(Dataset entries)
·····

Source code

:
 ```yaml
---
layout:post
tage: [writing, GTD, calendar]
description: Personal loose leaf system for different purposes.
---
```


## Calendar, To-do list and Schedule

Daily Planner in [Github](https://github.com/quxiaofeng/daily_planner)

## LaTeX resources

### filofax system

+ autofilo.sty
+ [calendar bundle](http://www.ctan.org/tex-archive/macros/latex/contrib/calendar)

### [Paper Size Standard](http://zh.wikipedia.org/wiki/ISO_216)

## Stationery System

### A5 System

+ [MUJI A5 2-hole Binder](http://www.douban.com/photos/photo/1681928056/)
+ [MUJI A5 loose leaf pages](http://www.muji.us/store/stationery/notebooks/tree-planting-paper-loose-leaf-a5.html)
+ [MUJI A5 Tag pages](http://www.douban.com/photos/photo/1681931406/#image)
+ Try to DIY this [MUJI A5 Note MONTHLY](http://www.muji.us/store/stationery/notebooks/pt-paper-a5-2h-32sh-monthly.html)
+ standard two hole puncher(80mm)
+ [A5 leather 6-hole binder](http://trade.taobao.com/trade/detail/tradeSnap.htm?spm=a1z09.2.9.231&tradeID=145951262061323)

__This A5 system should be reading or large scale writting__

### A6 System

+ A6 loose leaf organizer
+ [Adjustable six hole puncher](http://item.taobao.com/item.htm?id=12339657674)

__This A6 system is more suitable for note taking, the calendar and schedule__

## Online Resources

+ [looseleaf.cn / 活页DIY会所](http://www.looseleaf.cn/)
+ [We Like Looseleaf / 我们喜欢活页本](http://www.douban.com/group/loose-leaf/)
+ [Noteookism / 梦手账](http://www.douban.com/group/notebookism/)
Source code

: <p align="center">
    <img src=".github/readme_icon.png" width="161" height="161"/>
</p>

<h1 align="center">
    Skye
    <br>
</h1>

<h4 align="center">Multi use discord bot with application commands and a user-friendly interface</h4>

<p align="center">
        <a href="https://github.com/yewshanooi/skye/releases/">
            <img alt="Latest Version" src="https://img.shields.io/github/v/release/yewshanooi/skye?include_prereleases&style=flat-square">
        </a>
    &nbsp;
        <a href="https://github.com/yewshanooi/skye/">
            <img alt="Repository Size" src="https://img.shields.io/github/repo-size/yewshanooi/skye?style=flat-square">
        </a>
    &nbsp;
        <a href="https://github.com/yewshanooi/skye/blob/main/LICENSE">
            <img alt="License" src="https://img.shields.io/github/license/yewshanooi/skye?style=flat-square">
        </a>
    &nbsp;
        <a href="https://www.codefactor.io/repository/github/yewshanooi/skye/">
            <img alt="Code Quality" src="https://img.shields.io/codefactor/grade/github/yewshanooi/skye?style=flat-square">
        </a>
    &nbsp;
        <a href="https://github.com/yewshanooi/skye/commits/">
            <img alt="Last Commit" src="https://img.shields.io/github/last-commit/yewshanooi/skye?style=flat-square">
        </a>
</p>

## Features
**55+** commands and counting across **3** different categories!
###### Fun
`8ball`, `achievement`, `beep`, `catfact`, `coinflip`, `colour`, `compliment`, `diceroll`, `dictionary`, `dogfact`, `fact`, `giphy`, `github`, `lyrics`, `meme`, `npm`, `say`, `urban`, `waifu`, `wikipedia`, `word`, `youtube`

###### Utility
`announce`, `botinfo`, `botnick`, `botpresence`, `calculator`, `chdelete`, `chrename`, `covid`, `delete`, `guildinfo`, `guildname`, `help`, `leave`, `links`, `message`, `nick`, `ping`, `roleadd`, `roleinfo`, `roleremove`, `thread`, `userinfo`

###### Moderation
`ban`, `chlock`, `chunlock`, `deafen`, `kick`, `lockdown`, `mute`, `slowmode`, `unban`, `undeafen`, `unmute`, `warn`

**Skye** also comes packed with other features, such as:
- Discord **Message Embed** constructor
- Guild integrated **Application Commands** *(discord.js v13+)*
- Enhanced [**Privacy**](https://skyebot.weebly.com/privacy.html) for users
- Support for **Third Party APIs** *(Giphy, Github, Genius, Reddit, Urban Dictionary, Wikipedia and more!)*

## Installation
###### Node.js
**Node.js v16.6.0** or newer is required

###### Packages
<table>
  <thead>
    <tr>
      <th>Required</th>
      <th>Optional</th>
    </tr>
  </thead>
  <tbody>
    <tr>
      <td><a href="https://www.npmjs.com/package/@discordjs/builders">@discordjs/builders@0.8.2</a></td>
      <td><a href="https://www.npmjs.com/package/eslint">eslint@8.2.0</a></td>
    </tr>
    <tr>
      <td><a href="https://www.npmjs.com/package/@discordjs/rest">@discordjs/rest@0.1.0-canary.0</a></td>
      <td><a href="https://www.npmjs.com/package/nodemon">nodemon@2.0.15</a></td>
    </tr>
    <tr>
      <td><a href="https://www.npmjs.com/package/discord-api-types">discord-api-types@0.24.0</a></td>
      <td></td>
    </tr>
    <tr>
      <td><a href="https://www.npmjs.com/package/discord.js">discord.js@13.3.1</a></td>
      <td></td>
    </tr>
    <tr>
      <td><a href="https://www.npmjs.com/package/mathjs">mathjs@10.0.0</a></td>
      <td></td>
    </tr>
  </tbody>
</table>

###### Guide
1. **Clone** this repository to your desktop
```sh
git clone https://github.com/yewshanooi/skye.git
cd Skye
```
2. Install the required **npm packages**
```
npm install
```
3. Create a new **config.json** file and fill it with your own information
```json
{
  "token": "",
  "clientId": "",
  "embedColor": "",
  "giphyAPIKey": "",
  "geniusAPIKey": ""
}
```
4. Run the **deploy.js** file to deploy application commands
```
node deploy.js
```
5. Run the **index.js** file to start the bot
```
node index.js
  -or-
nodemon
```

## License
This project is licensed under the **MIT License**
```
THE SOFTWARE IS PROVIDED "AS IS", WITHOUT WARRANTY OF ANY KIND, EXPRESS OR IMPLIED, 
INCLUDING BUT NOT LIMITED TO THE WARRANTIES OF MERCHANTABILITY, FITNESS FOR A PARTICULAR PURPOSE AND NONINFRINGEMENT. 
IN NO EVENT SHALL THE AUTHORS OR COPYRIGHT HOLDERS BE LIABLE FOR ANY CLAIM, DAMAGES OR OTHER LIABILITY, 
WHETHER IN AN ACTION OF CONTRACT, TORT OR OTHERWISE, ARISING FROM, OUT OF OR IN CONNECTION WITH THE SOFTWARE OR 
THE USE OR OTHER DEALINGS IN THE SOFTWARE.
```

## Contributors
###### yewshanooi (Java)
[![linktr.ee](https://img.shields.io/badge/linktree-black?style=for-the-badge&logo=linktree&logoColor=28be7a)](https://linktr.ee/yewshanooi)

·····

The required result is an identical copy of the records above.

Source code

:
 ```yaml
---
layout:post
tage: [writing, GTD, calendar]
description: Personal loose leaf system for different purposes.
---
```


## Calendar, To-do list and Schedule

Daily Planner in [Github](https://github.com/quxiaofeng/daily_planner)

## LaTeX resources

### filofax system

+ autofilo.sty
+ [calendar bundle](http://www.ctan.org/tex-archive/macros/latex/contrib/calendar)

### [Paper Size Standard](http://zh.wikipedia.org/wiki/ISO_216)

## Stationery System

### A5 System

+ [MUJI A5 2-hole Binder](http://www.douban.com/photos/photo/1681928056/)
+ [MUJI A5 loose leaf pages](http://www.muji.us/store/stationery/notebooks/tree-planting-paper-loose-leaf-a5.html)
+ [MUJI A5 Tag pages](http://www.douban.com/photos/photo/1681931406/#image)
+ Try to DIY this [MUJI A5 Note MONTHLY](http://www.muji.us/store/stationery/notebooks/pt-paper-a5-2h-32sh-monthly.html)
+ standard two hole puncher(80mm)
+ [A5 leather 6-hole binder](http://trade.taobao.com/trade/detail/tradeSnap.htm?spm=a1z09.2.9.231&tradeID=145951262061323)

__This A5 system should be reading or large scale writting__

### A6 System

+ A6 loose leaf organizer
+ [Adjustable six hole puncher](http://item.taobao.com/item.htm?id=12339657674)

__This A6 system is more suitable for note taking, the calendar and schedule__

## Online Resources

+ [looseleaf.cn / 活页DIY会所](http://www.looseleaf.cn/)
+ [We Like Looseleaf / 我们喜欢活页本](http://www.douban.com/group/loose-leaf/)
+ [Noteookism / 梦手账](http://www.douban.com/group/notebookism/)
Source code

: <p align="center">
    <img src=".github/readme_icon.png" width="161" height="161"/>
</p>

<h1 align="center">
    Skye
    <br>
</h1>

<h4 align="center">Multi use discord bot with application commands and a user-friendly interface</h4>

<p align="center">
        <a href="https://github.com/yewshanooi/skye/releases/">
            <img alt="Latest Version" src="https://img.shields.io/github/v/release/yewshanooi/skye?include_prereleases&style=flat-square">
        </a>
    &nbsp;
        <a href="https://github.com/yewshanooi/skye/">
            <img alt="Repository Size" src="https://img.shields.io/github/repo-size/yewshanooi/skye?style=flat-square">
        </a>
    &nbsp;
        <a href="https://github.com/yewshanooi/skye/blob/main/LICENSE">
            <img alt="License" src="https://img.shields.io/github/license/yewshanooi/skye?style=flat-square">
        </a>
    &nbsp;
        <a href="https://www.codefactor.io/repository/github/yewshanooi/skye/">
            <img alt="Code Quality" src="https://img.shields.io/codefactor/grade/github/yewshanooi/skye?style=flat-square">
        </a>
    &nbsp;
        <a href="https://github.com/yewshanooi/skye/commits/">
            <img alt="Last Commit" src="https://img.shields.io/github/last-commit/yewshanooi/skye?style=flat-square">
        </a>
</p>

## Features
**55+** commands and counting across **3** different categories!
###### Fun
`8ball`, `achievement`, `beep`, `catfact`, `coinflip`, `colour`, `compliment`, `diceroll`, `dictionary`, `dogfact`, `fact`, `giphy`, `github`, `lyrics`, `meme`, `npm`, `say`, `urban`, `waifu`, `wikipedia`, `word`, `youtube`

###### Utility
`announce`, `botinfo`, `botnick`, `botpresence`, `calculator`, `chdelete`, `chrename`, `covid`, `delete`, `guildinfo`, `guildname`, `help`, `leave`, `links`, `message`, `nick`, `ping`, `roleadd`, `roleinfo`, `roleremove`, `thread`, `userinfo`

###### Moderation
`ban`, `chlock`, `chunlock`, `deafen`, `kick`, `lockdown`, `mute`, `slowmode`, `unban`, `undeafen`, `unmute`, `warn`

**Skye** also comes packed with other features, such as:
- Discord **Message Embed** constructor
- Guild integrated **Application Commands** *(discord.js v13+)*
- Enhanced [**Privacy**](https://skyebot.weebly.com/privacy.html) for users
- Support for **Third Party APIs** *(Giphy, Github, Genius, Reddit, Urban Dictionary, Wikipedia and more!)*

## Installation
###### Node.js
**Node.js v16.6.0** or newer is required

###### Packages
<table>
  <thead>
    <tr>
      <th>Required</th>
      <th>Optional</th>
    </tr>
  </thead>
  <tbody>
    <tr>
      <td><a href="https://www.npmjs.com/package/@discordjs/builders">@discordjs/builders@0.8.2</a></td>
      <td><a href="https://www.npmjs.com/package/eslint">eslint@8.2.0</a></td>
    </tr>
    <tr>
      <td><a href="https://www.npmjs.com/package/@discordjs/rest">@discordjs/rest@0.1.0-canary.0</a></td>
      <td><a href="https://www.npmjs.com/package/nodemon">nodemon@2.0.15</a></td>
    </tr>
    <tr>
      <td><a href="https://www.npmjs.com/package/discord-api-types">discord-api-types@0.24.0</a></td>
      <td></td>
    </tr>
    <tr>
      <td><a href="https://www.npmjs.com/package/discord.js">discord.js@13.3.1</a></td>
      <td></td>
    </tr>
    <tr>
      <td><a href="https://www.npmjs.com/package/mathjs">mathjs@10.0.0</a></td>
      <td></td>
    </tr>
  </tbody>
</table>

###### Guide
1. **Clone** this repository to your desktop
```sh
git clone https://github.com/yewshanooi/skye.git
cd Skye
```
2. Install the required **npm packages**
```
npm install
```
3. Create a new **config.json** file and fill it with your own information
```json
{
  "token": "",
  "clientId": "",
  "embedColor": "",
  "giphyAPIKey": "",
  "geniusAPIKey": ""
}
```
4. Run the **deploy.js** file to deploy application commands
```
node deploy.js
```
5. Run the **index.js** file to start the bot
```
node index.js
  -or-
nodemon
```

## License
This project is licensed under the **MIT License**
```
THE SOFTWARE IS PROVIDED "AS IS", WITHOUT WARRANTY OF ANY KIND, EXPRESS OR IMPLIED, 
INCLUDING BUT NOT LIMITED TO THE WARRANTIES OF MERCHANTABILITY, FITNESS FOR A PARTICULAR PURPOSE AND NONINFRINGEMENT. 
IN NO EVENT SHALL THE AUTHORS OR COPYRIGHT HOLDERS BE LIABLE FOR ANY CLAIM, DAMAGES OR OTHER LIABILITY, 
WHETHER IN AN ACTION OF CONTRACT, TORT OR OTHERWISE, ARISING FROM, OUT OF OR IN CONNECTION WITH THE SOFTWARE OR 
THE USE OR OTHER DEALINGS IN THE SOFTWARE.
```

## Contributors
###### yewshanooi (Java)
[![linktr.ee](https://img.shields.io/badge/linktree-black?style=for-the-badge&logo=linktree&logoColor=28be7a)](https://linktr.ee/yewshanooi)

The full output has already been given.